64 La décision d’ouvrir le diaconat permanent à des hommes mariés impliquait une modification des pratiques de l’Eglise d’Occident, dans laquelle les diacres, même ceux qui autrefois n’étaient pas ensuite ordonnés prêtres, se trouvaient dans l’obligation de respecter le célibat qui était devenu la règle.
65 C’est dans le cadre de la restauration du diaconat masculin que les femmes pourraient retrouver dans l’Eglise la place qui leur fait défaut. Autrefois les diaconesses recevaient une ordination propre par l’imposition des mains.
66 Voir en complément le Décret sur "l’Apostolat des laïcs" : tome V (2ème partie) page 207.

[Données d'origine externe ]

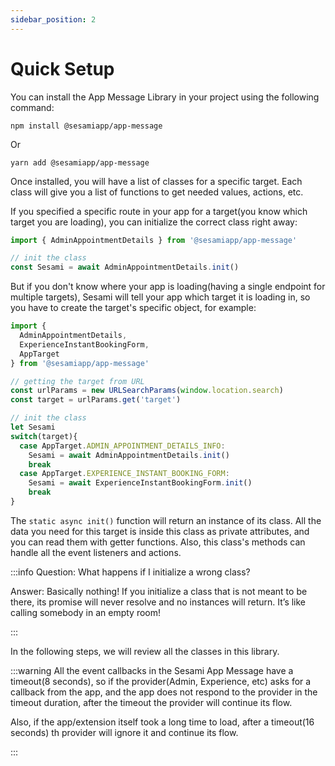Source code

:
 ```yaml
---
sidebar_position: 2
---
```


# Quick Setup
You can install the App Message Library in your project using the following command:

```markup
npm install @sesamiapp/app-message
```

Or

```markup
yarn add @sesamiapp/app-message
```

Once installed, you will have a list of classes for a specific target. Each class will give you a list of functions to get needed values, actions, etc.

If you specified a specific route in your app for a target(you know which target you are loading), you can initialize the correct class right away:

```ts
import { AdminAppointmentDetails } from '@sesamiapp/app-message'

// init the class
const Sesami = await AdminAppointmentDetails.init()
```

But if you don't know where your app is loading(having a single endpoint for multiple targets), Sesami will tell your app which target it is loading in, so you have to create the target's specific object, for example:

```ts
import {
  AdminAppointmentDetails,
  ExperienceInstantBookingForm,
  AppTarget
} from '@sesamiapp/app-message'

// getting the target from URL
const urlParams = new URLSearchParams(window.location.search)
const target = urlParams.get('target')

// init the class
let Sesami
switch(target){
  case AppTarget.ADMIN_APPOINTMENT_DETAILS_INFO:
    Sesami = await AdminAppointmentDetails.init()
    break
  case AppTarget.EXPERIENCE_INSTANT_BOOKING_FORM:
    Sesami = await ExperienceInstantBookingForm.init()
    break
}
```

The `static async init()` function will return an instance of its class. All the data you need for this target is inside this class as private attributes, and you can read them with getter functions.
Also, this class's methods can handle all the event listeners and actions.

:::info
<a>Question: What happens if I initialize a wrong class?</a>
<p>
Answer: Basically nothing! If you initialize a class that is not meant to be there, its promise will never resolve and no instances will return. It’s like calling somebody in an empty room!
</p>
:::

In the following steps, we will review all the classes in this library.

:::warning
<a>
All the event callbacks in the Sesami App Message have a timeout(8 seconds), so if the provider(Admin, Experience, etc) asks for a callback from the app, and the app does not respond to the provider in the timeout duration, after the timeout the provider will continue its flow.
</a>
<p>
Also, if the app/extension itself took a long time to load, after a timeout(16 seconds) th provider will ignore it and continue its flow.
</p>
:::
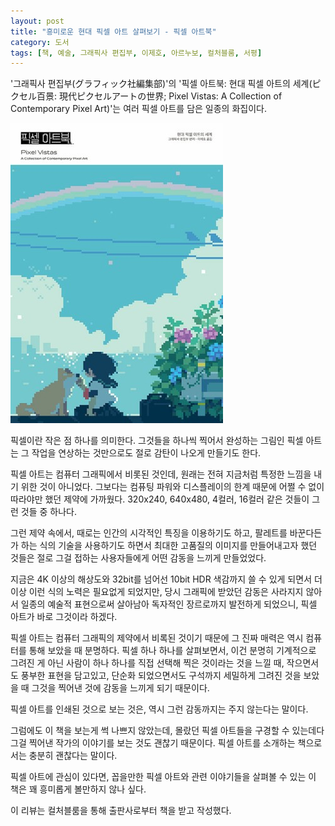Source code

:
```yaml
---
layout: post
title: "흥미로운 현대 픽셀 아트 살펴보기 - 픽셀 아트북"
category: 도서
tags: [책, 예술, 그래픽사 편집부, 이제호, 아르누보, 컬처블룸, 서평]
---
```


'그래픽사 편집부(グラフィック社編集部)'의
'픽셀 아트북: 현대 픽셀 아트의 세계(ピクセル百景: 現代ピクセルアートの世界; Pixel Vistas: A Collection of Contemporary Pixel Art)'는
여러 픽셀 아트를 담은 일종의 화집이다.

![표지](/images/book/pixel-vistas-book-h480.jpg)

픽셀이란 작은 점 하나를 의미한다.
그것들을 하나씩 찍어서 완성하는 그림인 픽셀 아트는
그 작업을 연상하는 것만으로도 절로 감탄이 나오게 만들기도 한다.

픽셀 아트는 컴퓨터 그래픽에서 비롯된 것인데,
원래는 전혀 지금처럼 특정한 느낌을 내기 위한 것이 아니었다.
그보다는 컴퓨팅 파워와 디스플레이의 한계 때문에 어쩔 수 없이 따라야만 했던 제약에 가까웠다.
320x240, 640x480, 4컬러, 16컬러 같은 것들이 그런 것들 중 하나다.

그런 제약 속에서,
때로는 인간의 시각적인 특징을 이용하기도 하고,
팔레트를 바꾼다든가 하는 식의 기술을 사용하기도 하면서
최대한 고품질의 이미지를 만들어내고자 했던 것들은
절로 그걸 접하는 사용자들에게 어떤 감동을 느끼게 만들었었다.

지금은 4K 이상의 해상도와 32bit를 넘어선 10bit HDR 색감까지 쓸 수 있게 되면서
더 이상 이런 식의 노력은 필요없게 되었지만,
당시 그래픽에 받았던 감동은 사라지지 않아서
일종의 예술적 표현으로써 살아남아
독자적인 장르로까지 발전하게 되었으니,
픽셀 아트가 바로 그것이라 하겠다.

픽셀 아트는 컴퓨터 그래픽의 제약에서 비록된 것이기 때문에
그 진짜 매력은 역시 컴퓨터를 통해 보았을 때 분명하다.
픽셀 하나 하나를 살펴보면서,
이건 분명히 기계적으로 그려진 게 아닌
사람이 하나 하나를 직접 선택해 찍은 것이라는 것을 느낄 때,
작으면서도 풍부한 표현을 담고있고,
단순화 되었으면서도 구석까지 세밀하게 그려진 것을 보았을 때
그것을 찍어낸 것에 감동을 느끼게 되기 때문이다.

픽셀 아트를 인쇄된 것으로 보는 것은,
역시 그런 감동까지는 주지 않는다는 말이다.

그럼에도 이 책을 보는게 썩 나쁘지 않았는데,
몰랐던 픽셀 아트들을 구경할 수 있는데다
그걸 찍어낸 작가의 이야기를 보는 것도 괜찮기 때문이다.
픽셀 아트를 소개하는 책으로서는 충분히 괜찮다는 말이다.

픽셀 아트에 관심이 있다면,
꼽을만한 픽셀 아트와 관련 이야기들을 살펴볼 수 있는 이 책은
꽤 흥미롭게 볼만하지 않나 싶다.



<div class="im im-info">
이 리뷰는 컬처블룸을 통해 출판사로부터 책을 받고 작성했다.
</div>
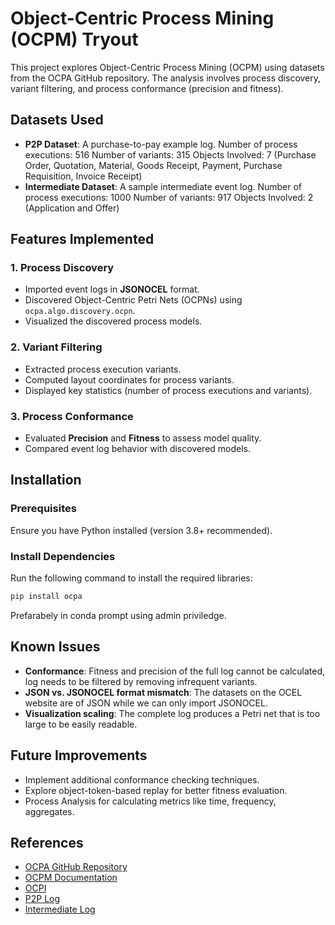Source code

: # Object-Centric Process Mining (OCPM) Tryout

This project explores Object-Centric Process Mining (OCPM) using datasets from the OCPA GitHub repository. The analysis involves process discovery, variant filtering, and process conformance (precision and fitness).

## Datasets Used
- **P2P Dataset**: A purchase-to-pay example log.
  Number of process executions: 516
  Number of variants: 315
  Objects Involved: 7 (Purchase Order, Quotation, Material, Goods 
  Receipt, Payment, Purchase Requisition, Invoice Receipt)
- **Intermediate Dataset**: A sample intermediate event log.
  Number of process executions: 1000
  Number of variants: 917
  Objects Involved: 2 (Application and Offer)
## Features Implemented
### 1. Process Discovery
- Imported event logs in **JSONOCEL** format.
- Discovered Object-Centric Petri Nets (OCPNs) using `ocpa.algo.discovery.ocpn`.
- Visualized the discovered process models.

### 2. Variant Filtering
- Extracted process execution variants.
- Computed layout coordinates for process variants.
- Displayed key statistics (number of process executions and variants).

### 3. Process Conformance
- Evaluated **Precision** and **Fitness** to assess model quality.
- Compared event log behavior with discovered models.

## Installation
### Prerequisites
Ensure you have Python installed (version 3.8+ recommended).

### Install Dependencies
Run the following command to install the required libraries:
```bash
pip install ocpa 
```
Prefarabely in conda prompt using admin priviledge.

## Known Issues
- **Conformance**: Fitness and precision of the full log cannot be calculated, log needs to be filtered by removing infrequent variants.
- **JSON vs. JSONOCEL format mismatch**: The datasets on the OCEL website are of JSON while we can only import JSONOCEL.
- **Visualization scaling**: The complete log produces a Petri net that is too large to be easily readable.
  
## Future Improvements
- Implement additional conformance checking techniques.
- Explore object-token-based replay for better fitness evaluation.
- Process Analysis for calculating metrics like time, frequency, aggregates.

## References
- [OCPA GitHub Repository](https://github.com/ocpm/ocpa)
- [OCPM Documentation](https://ocpa.readthedocs.io/en/latest/)
- [OCPI](https://ocpi.ai/#about)
- [P2P Log]([https://ocpi.ai/#about](https://github.com/ocpm/ocpa/blob/main/sample_logs/jsonocel/p2p-2023.jsonocel))
- [Intermediate Log](https://github.com/ocpm/ocpa/blob/main/sample_logs/jsonocel/intermediate.jsonocel)



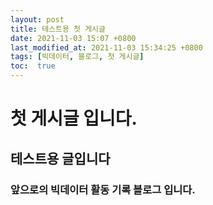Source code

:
 ```yaml
---
layout: post
title: 테스트용 첫 게시글
date: 2021-11-03 15:07 +0800
last_modified_at: 2021-11-03 15:34:25 +0800
tags: [빅데이터, 블로그, 첫 게시글]
toc:  true
---
```

# 첫 게시글 입니다. 
## 테스트용 글입니다
### 앞으로의 빅데이터 활동 기록 블로그 입니다. 
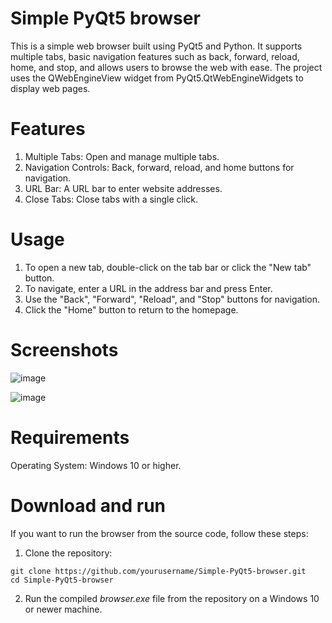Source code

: # Simple PyQt5 browser
This is a simple web browser built using PyQt5 and Python. It supports multiple tabs, basic navigation features such as back, forward, reload, home, and stop, and allows users to browse the web with ease. The project uses the QWebEngineView widget from PyQt5.QtWebEngineWidgets to display web pages.

# Features
1. Multiple Tabs: Open and manage multiple tabs.
2. Navigation Controls: Back, forward, reload, and home buttons for navigation.
3. URL Bar: A URL bar to enter website addresses.
4. Close Tabs: Close tabs with a single click.

# Usage
1. To open a new tab, double-click on the tab bar or click the "New tab" button.
2. To navigate, enter a URL in the address bar and press Enter.
3. Use the "Back", "Forward", "Reload", and "Stop" buttons for navigation.
4. Click the "Home" button to return to the homepage.

# Screenshots
![image](https://github.com/user-attachments/assets/682238ef-508e-43ac-8b0f-f4c2577ebf37)

![image](https://github.com/user-attachments/assets/8ecf6786-4147-4ad2-a6b7-bb26ad4803da)

# Requirements
Operating System: Windows 10 or higher.

# Download and run
If you want to run the browser from the source code, follow these steps:
1. Clone the repository:
```
git clone https://github.com/yourusername/Simple-PyQt5-browser.git
cd Simple-PyQt5-browser
```
2. Run the compiled _browser.exe_ file from the repository on a Windows 10 or newer machine.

67 Les laïcs sont les témoins de la Résurrection dans un monde dont il leur appartient de "sanctifier" les activités, mais sans engager l’Eglise dans leurs options temporelles (par exemple leur engagement politique, syndical...).
68 "Eschatologie" : des mots grecs : "eschatos", "dernier" et "logos", "discours". L’eschatologie est la partie de la théologie qui traite de la destinée du Peuple de Dieu à la fin des temps, à savoir sa parfaite incorporation au Christ et par Lui son introduction dans le Royaume de Dieu, pour l’éternité. A la fin des temps l’univers, lui aussi, sera renouvelé et trouvera sa perfection.
69 Saint Augustin.
70 Le Concile admet donc que, concernant le rôle de Marie dans l’Eglise, il peut y avoir des opinions différentes.
71 Le terme "Marie corédemptrice" (c’est-à-dire : Marie rachetant les péchés au même titre que le Christ) souhaité par certains Pères conciliaires, sera rejeté.